EXAMINING THE ROLE OF REGULATION IN RESTRUCTURING AND DEVELOPMENT OF GAS SUPPLY MARKETS IN THE UNITED STATES AND THE EUROPEAN UNION.

AuthorOyewunmi, Tade
  1. SELECTED ABBREVIATIONS II. INTRODUCTION III. THE GAS SUPPLY VALUE CHAIN IV. AN INSTRUMENTAL REGULATION PERSPECTIVE TO GAS MARKET DEVELOPMENT A. Law and regulation as facilitative instruments B. Instruments and Mechanisms of Regulation C. Regulating network-bound industries: energy and gas supply 1. Economic regulation and liberalization in gas supply markets V. THE REGULATION AND DEVELOPMENT OF GAS SUPPLY MARKETS IN THE U.S. AND EU A. The role of regulation in restructuring the U.S. gas Supply industry 1. The rise of federal regulation in gas and energy supply 2. Economic regulation and liberalization in gas supply markets V. THE REGULATION AND DEVELOPMENT OF GAS SUPPLY MARKETS IN THE U.S. AND EU A. The role of regulation in restructuring the U.S. gas supply industry 1. The rise of federal regulation in gas and energy supply 2. The restructuring and deregulation of the U.S. gas supply markets B. Gas supply industry restructuring and regulation in the EU 1. The evolution of EU regulation and policy for energy and gas supply a. Developing the IEM regulatory framework for secure and competitive supply b. Highlighting the role of institutions in market restructuring and open access c. Competing for access: dominant incumbents versus new entrants The Distrigas case and the Marathon Corp. case d. A Pro-liberalization era following the Energy Sector Inquiry e. Regulatory Authorities and the IEM's institutional framework 2. Facilitating EU energy law and policy objectives a. Exemplifying the CJEU and the Commission regulatory approaches i. Citiworks AG (2008) ii. Federutility case (2010) VI. CONCLUSION II. INTRODUCTION

    The main objective of this paper is to examine the role of regulation by formal and organizational institutions in restructuring and development of competitive and secure gas supply markets. The discussion focuses on relevant experiences in the U.S. and the EU pertaining to the implementation of liberalization as a regulatory and market development paradigm. In this regard, regulation is considered in a facilitative and instrumental sense by considering the notion that the effectiveness of the identified institutional and regulatory framework is best examined in relation to the extent in which the cardinal policy objectives (such as security of supply, sustainability, and curtailment of market power of natural monopolies for the sake of competitiveness) are realized. The paper discusses the relevant rationale, theories, and principles that informed the development of regulation in the context of restructuring an industry such as gas supply with network-bound natural monopoly elements and, in most cases, monopsony and oligopoly features towards more effective competition, open access and non-discrimination amongst operators in accordance with the tenets of liberalization and/or deregulation. (1)
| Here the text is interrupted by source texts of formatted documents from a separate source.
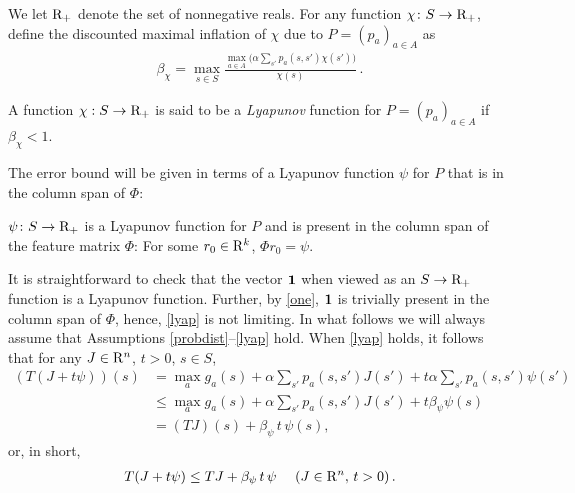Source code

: We let $\mathrm{R}_+$ denote the set of nonnegative reals. 
For any function $\chi\colon S\rightarrow \mathrm{R}_+$, define the discounted maximal inflation of $\chi$ due to $P = (p_a)_{a\in A}$ as
\begin{align*}
\beta_{\chi}=\max_{s \in S} \frac{\underset{a \in A}{\max}\big(\alpha\sum_{s'}p_a(s,s')\chi(s')\big)}{\chi(s)}\,.
\end{align*}
\begin{definition}
A function $\chi:S\to\mathrm{R}_+$ is said to be a \emph{Lyapunov} function for $P = (p_a)_{a\in A}$ 
	if $\beta_{\chi}<1$.
\end{definition}
The error bound will be given in terms of a Lyapunov function $\psi$ for $P$ that is in the column span of $\Phi$:
\begin{assumption}\label{lyap}
$\psi\colon S \rightarrow \mathrm{R}_+$ is a Lyapunov function for $P$
and is present in the column span of the feature matrix $\Phi$: For some $r_0\in \mathrm{R}^k$, $\Phi r_0 = \psi$.
\end{assumption}
It is straightforward to check that the vector $\mathbf{1}$ when viewed as an $S \to \mathrm{R}_+$ function 
is a Lyapunov function. 
Further, by \cref{one}, $\mathbf{1}$ is trivially present in the column span of $\Phi$, 
hence, \cref{lyap} is not limiting.
In what follows we will always assume that Assumptions \ref{probdist}--\ref{lyap} hold. 
When \cref{lyap} holds, it follows that for any $J\in \mathrm{R}^n$, $t>0$, $s\in S$,
\begin{align*}
(T(J+ t \psi))(s) &= 
\max_{a} g_a(s) + \alpha \sum_{s'} p_a(s,s') J(s') + t \alpha  \sum_{s'} p_a(s,s') \psi(s') \\
& \le 
\max_{a} g_a(s) + \alpha \sum_{s'} p_a(s,s') J(s') + t \beta_{\psi} \psi(s) \\
& = (T J)(s) + \beta_{\psi}\,t\,  \psi(s),
\end{align*}
or, in short,
\begin{align}
\label{eq:psilin}
T(J+ t \psi ) \le TJ + \beta_{\psi}\,t\,  \psi\,\, \quad (J\in \R^n,\, t>0)\,.
\end{align}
    The institutional development of the U.S. gas supply industry can be categorized into: (i) an era predominated by state regulation (1889-1937); (ii) the era of increasing federal regulation (1938-1983); and (iii) the era of restructuring, deregulation and to a limited extent some re-regulation (1985-present). (2) In this regard, the role of regulation through formal legal institutions (such as laws, rules, judicial decisions, regulatory instruments) and organizational institutions (e.g. contracts, public agencies, and private corporations) has been pivotal. In the EU, the controlled implementation of liberalization and gas supply market integration from the 1990s until now, while implementing the parallel and sometimes counteracting energy policy objectives like security of supply and sustainability (environmental protection and climate change mitigation) also reveals the facilitative role of regulation. (3) This paper does not aim to compare the U.S. and EU legal systems but rather focuses on the similar and peculiar experiences in the U.S. and the EU relating to the restructuring and liberalization of the respective gas supply markets and the role of regulation in that regard. (4)

    As stated by Joskow and highlighted in this paper, "there is no inherent conflict between the liberalization of [electricity and] gas sectors that meet objectives such as security of supply, if the appropriate market, industry structure, market design, and regulatory institutions are developed and implemented." (5) In the context of the natural gas industry and energy markets generally, the attainment of "security of supply" involves the legal and contractual arrangements for safeguarding adequate and timely investments in essential infrastructure. (6) It entails the capacity of the production, transmission and distribution aspects of the supply chain to guarantee reliable access to sufficient energy at reasonable prices. (7) As a quintessential dimension of energy security, the notion of "security of supply" has been central in socio-economic and industrial growth witnessed in the 21st century globally. Thus, it remains a major factor in the attainment of other mainstream energy policy objectives such as competitiveness and sustainability. (8)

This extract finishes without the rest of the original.